On Sun, Feb 24, 2019 at 01:18:11PM -0800, Frank Yang wrote:
> virtio-hostmem is a proposed way to share host memory to the guest and
> communicate notifications. One potential use case is to have userspace drivers
> for virtual machines.
> 
> The latest version of the spec proposal can be found at
> 
> https://github.com/741g/virtio-spec/blob/master/virtio-hostmem.tex
> 
> The revision history so far:
> 
> https://github.com/741g/virtio-spec/commit/
> 7c479f79ef6236a064471c5b1b8bc125c887b948 - originally called virtio-user
> https://github.com/741g/virtio-spec/commit/
> 206b9386d76f2ce18000dfc2b218375e423ac8e0 - renamed to virtio-hostmem and
> removed dependence on host callbacks
> https://github.com/741g/virtio-spec/commit/
> e3e5539b08cfbaab22bf644fd4e50c00ec428928 - removed a straggling mention of a
> host callback
> https://github.com/741g/virtio-spec/commit/
> 61c500d5585552658a7c98ef788a625ffe1e201c - Added an example usage of
> virtio-hostmem
> 
> This first RFC email includes replies to comments from mst@redhat.com:
> 
>   > \item Guest allocates into the PCI region via config virtqueue messages.
> 
> Michael: OK so who allocates memory out of the PCI region? 
> Response:
> 
> Allocation will be split by guest address space versus host address space.
> 
> Guest address space: The guest driver determines the offset into the BAR in
> which to allocate the new region. The implementation of the allocator itself
> may live on the host (while guest triggers such allocations via the config
> virtqueue messages), but the ownership of region offsets and sizes will be in
> the guest. This allows for the easy use of existing guest ref-counting
> mechanisms such as last close() calling release() to clean up the memory
> regions in the guest.
> 
> Host address space: The backing of such memory regions is considered completely
> optional. The host may service a guest region with a memory of its choice that
> depends on the usage of the device. The time this servicing happens may be any
> time after the guest communicates the message to create a memory region, but
> before the guest destroys the memory region. In the meantime, some examples of
> how the host may respond to the allocation request:
> 
>   • The host does not back the region at all and a page fault happens.

Then what? Guest dies?
That doesn't sound reasonable, in particular if you want to
allow userspace to map this memory.

>   • The host has already allocated host RAM (from some source; vkMapMemory,
>     malloc(), mmap, etc) memory of some kind and maps a page-aligned host
>     pointer to the guest physical address corresponding to the region.

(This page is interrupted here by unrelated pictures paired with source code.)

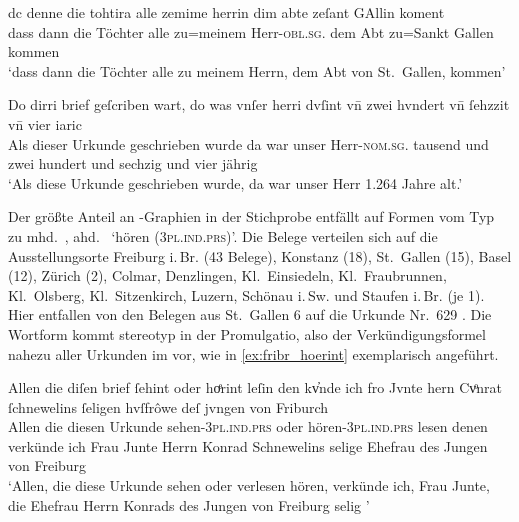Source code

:\begin{exe}
\ex \label{ex:herrin}
	\begin{xlist}
	\ex\label{ex:stg_herrin}
		\setlength{\glossglue}{5pt plus 2pt minus 1pt}
		\gll dc denne die tohtira alle zemime herrin dim abte zeſant GAllin
				koment\\
			dass dann die Töchter alle zu=meinem Herr-\textsc{obl.sg.\MascM}
				dem Abt zu=Sankt Gallen kommen \\
		\trans `dass dann die Töchter alle zu meinem Herrn, dem Abt von
			St.~Gallen, kommen'
			\parencites(Nr.~628, St.~Gallen, 1284)[56,34]{cao2}

	\ex\label{ex:col_herri}
		\gll Do dirri brief geſcriben wart, do was vnſer herri dvſint vn̄ zwei
				hvndert vn̄ ſehzzit vn̄ vier iaric \\
			Als dieser Urkunde geschrieben wurde da war unser
				Herr-\textsc{nom.sg.\MascM} tausend und zwei hundert und
				sechzig und vier jährig \\
		\trans `Als diese Urkunde geschrieben wurde, da war unser Herr
			1.264 Jahre alt.'
			\parencites(Nr.~N~53, Colmar, 1264)[37,15]{cao5}
\end{xlist}
\end{exe}

Der größte Anteil an -Graphien in der Stichprobe entfällt auf Formen vom
Typ  zu mhd.~, ahd.~ `hören
(\textsc{3pl.ind.prs})'. Die Belege verteilen sich auf die Ausstellungsorte
Freiburg i.\,Br. (43 Belege), Konstanz (18), St.~Gallen (15), Basel (12),
Zürich (2), Colmar, Denzlingen, Kl.~Einsiedeln, Kl.~Fraubrunnen, Kl.~Olsberg,
Kl.~Sitzenkirch, Luzern, Schönau i.\,Sw. und Staufen i.\,Br. (je 1). Hier
entfallen von den Belegen aus St.~Gallen 6 auf die Urkunde Nr.~629
\autocites(St.~Gallen, 1284)[57,9--57,35]{cao2}. Die Wortform 
kommt stereotyp in der Promulgatio, also der Verkündigungsformel nahezu aller
Urkunden im  vor, wie in \cref{ex:fribr_hoerint} exemplarisch
angeführt.

\begin{exe}
\ex\label{ex:fribr_hoerint}
	\gll Allen die diſen brief ſehint oder hoͤrint leſin den kv̓nde ich fro
			Jvnte hern Cvͦnrat ſchnewelins ſeligen hvſfrôwe deſ jvngen von
			Friburch \\
		Allen die diesen Urkunde sehen-\textsc{3pl.ind.prs} oder
			hören-\textsc{3pl.ind.prs} lesen denen verkünde ich Frau Junte Herrn
			Konrad Schnewelins selige Ehefrau des Jungen von Freiburg \\
	\trans `Allen, die diese Urkunde sehen oder verlesen hören, verkünde
		ich, Frau Junte, die Ehefrau Herrn Konrads des Jungen von Freiburg
		selig \textelp{}'
		\parencites(Nr.~328, Freiburg i.\,Br., 1277)[314,33--34]{cao1}
\end{exe}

I'm not sure what does "of some kind" mean here.
Also host and guest might have different ideas about
what does page-aligned mean.

>   • The host has already set up a MMIO region (such as via the MemoryRegion API
>     in QEMU) and maps that MMIO region to the guest physical address, allowing
>     for MMIO callbacks to happen on read/writes to that memory region.

Callbacks are an implementation detail.

What is missing here is description of how device behaves
from guest point of view.
And this will affect how guest behaves.
For example should guest map the memory uncacheable? WB?
MMIO would need uncacheable. RAM would need WB.

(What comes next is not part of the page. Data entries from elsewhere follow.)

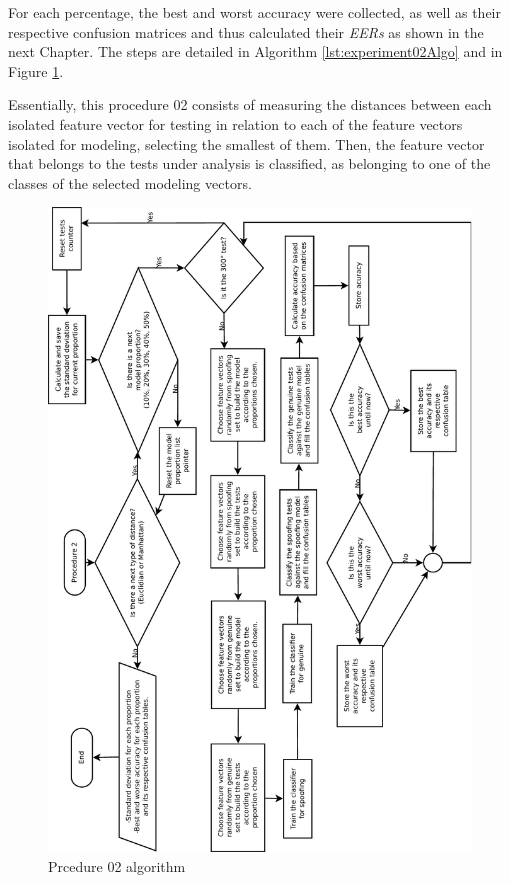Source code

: 			\par For each percentage, the best and worst accuracy were collected, as well as their respective confusion matrices and thus calculated their \textit{EERs} as shown in the next Chapter. The steps are detailed in Algorithm \ref{lst:experiment02Algo} and in Figure \ref{fig:experiment02Algo}.
	
			\par Essentially, this procedure 02 consists of measuring the distances between each isolated feature vector for testing in relation to each of the feature vectors isolated for modeling, selecting the smallest of them. Then, the feature vector that belongs to the tests under analysis is classified, as belonging to one of the classes of the selected modeling vectors.   
			
			\begin{figure}[H]
				\centering
				\includegraphics[width=.83\linewidth]{images/AlgoProcedure02}
				\caption{Prcedure 02 algorithm}
				\label{fig:experiment02Algo}
			\end{figure}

If we are following vhost-pci design then the memory should behave as
RAM. It can be faulted in lazily but that is transparent to guest.
Actions trigger through queues, not MMIO.

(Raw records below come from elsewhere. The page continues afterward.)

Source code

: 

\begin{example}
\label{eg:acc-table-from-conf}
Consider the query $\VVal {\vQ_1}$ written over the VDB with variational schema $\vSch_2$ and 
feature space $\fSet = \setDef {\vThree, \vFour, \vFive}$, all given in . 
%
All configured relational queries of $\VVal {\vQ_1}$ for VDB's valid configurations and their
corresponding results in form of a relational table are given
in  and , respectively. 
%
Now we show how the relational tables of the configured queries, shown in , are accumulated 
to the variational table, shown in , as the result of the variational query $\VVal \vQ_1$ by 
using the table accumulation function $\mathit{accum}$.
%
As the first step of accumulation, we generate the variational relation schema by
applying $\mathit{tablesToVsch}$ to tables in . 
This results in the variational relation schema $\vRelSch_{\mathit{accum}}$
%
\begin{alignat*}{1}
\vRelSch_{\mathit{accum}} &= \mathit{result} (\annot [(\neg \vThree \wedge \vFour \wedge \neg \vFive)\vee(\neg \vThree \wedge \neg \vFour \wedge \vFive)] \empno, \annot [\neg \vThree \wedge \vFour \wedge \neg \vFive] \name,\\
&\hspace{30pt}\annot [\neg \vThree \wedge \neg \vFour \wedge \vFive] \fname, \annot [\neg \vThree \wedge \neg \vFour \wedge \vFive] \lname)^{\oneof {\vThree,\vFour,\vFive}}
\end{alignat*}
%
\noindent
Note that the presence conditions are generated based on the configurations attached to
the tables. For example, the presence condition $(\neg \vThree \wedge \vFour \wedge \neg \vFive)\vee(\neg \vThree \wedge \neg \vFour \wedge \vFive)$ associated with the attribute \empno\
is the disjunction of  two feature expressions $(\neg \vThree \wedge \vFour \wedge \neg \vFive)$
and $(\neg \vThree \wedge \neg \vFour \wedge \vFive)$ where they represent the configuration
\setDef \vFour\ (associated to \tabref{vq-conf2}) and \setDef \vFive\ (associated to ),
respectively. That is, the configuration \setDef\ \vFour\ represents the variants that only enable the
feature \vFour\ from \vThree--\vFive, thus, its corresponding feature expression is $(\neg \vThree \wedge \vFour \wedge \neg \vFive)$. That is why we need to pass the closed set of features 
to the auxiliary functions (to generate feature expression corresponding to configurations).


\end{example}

>   > \item Guest: After a packet of compressed video stream is downloaded to the
> >     buffer, another message, like a doorbell, is sent on the ping virtqueue
> to
> >         consume existing compressed data. The ping message's offset field is
> >         set to the proper offset into the shared-mem object.
> 
> Michael: BTW is this terminology e.g. "download", "ping message" standard
> somewhere?
> Response:
> 
> Conceptually, it has a lot in common with "virtqueue notification" or "doorbell
> register". We should resolve to a more standard terminology; what about
> "notification"?

Virtio uses the terms "available buffer notification" and
"used buffer notification". If this follows vhost-pci design
tnen available buffer notification is sent host to guest,
and used buffer notification is sent guest to host.
Virtio is the reverse.

>   > \item Large bidirectional transfers are possible with zero copy.
> 
> Michael: However just to make sure, sending small amounts of data
> is slower since you get to do all the mmap dance.
> 
> Reponse: Yes it will be very slow if the user chooses to perform mmap for each
> transfer. However, we expect that for users who want to perform frequent
> transfers of small amounts of data, such as for the sensors / codec use cases,
> that the mmap happens once on instance creation with a single message to create
> a memory region, and then every time a transfer hapens, only the notification
> message is needed, while the existing mmap'ed region is reused. We expect the
> regions to remain fairly stable over the use of the instance, in most cases;
> the guest userspace will also mmap() once to get direct access to the host
> memory, then reuse it many times while sending traffic.
> 
>   > \item It is not necessary to use socket datagrams or data streams to
> >     communicate the ping messages; they can be raw structs fresh off the
> >         virtqueue.
> 
> Michael: OK and ping messages are all fixed size? 
> Response:
> 
> Yes, all ping messages are fixed size. 
> 
> Michael: OK I still owe you that write-up about vhost pci.  will try to
> complete
> that early next week. But generally if I got it right that the host
> allocates buffers then what you describe does seem to fit a bit better
> with the vhost pci host/guest interface idea.
> 
> One question that was asked about vhost pci is whether it is in fact
> necessary to share a device between multiple applications.
> Or is it enough to just have one id per device?  
> 
> Response:
> Yes, looking forward! I'm kind of getting some rough idea now of what you may
> be referring to with vhost pci, perhaps if we can use a shared memory channel
> like Chrome to drive vhost or something. I'll wait for the full response before
> designing more into this area though :)
> 
> For now, it's not necessary to share the device between multiple VMs, but it is
> necessary to share between multiple guest processes, so multiple instance ids
> need to be supported for each device id.
> 
> It is also possible to share one instance id across guest processes as well. In
> the codec example, the codec may run in a separate guest process from the guest
> process that consumes the data, so to prevent copies, ideally both would have a
> view of the same host memory.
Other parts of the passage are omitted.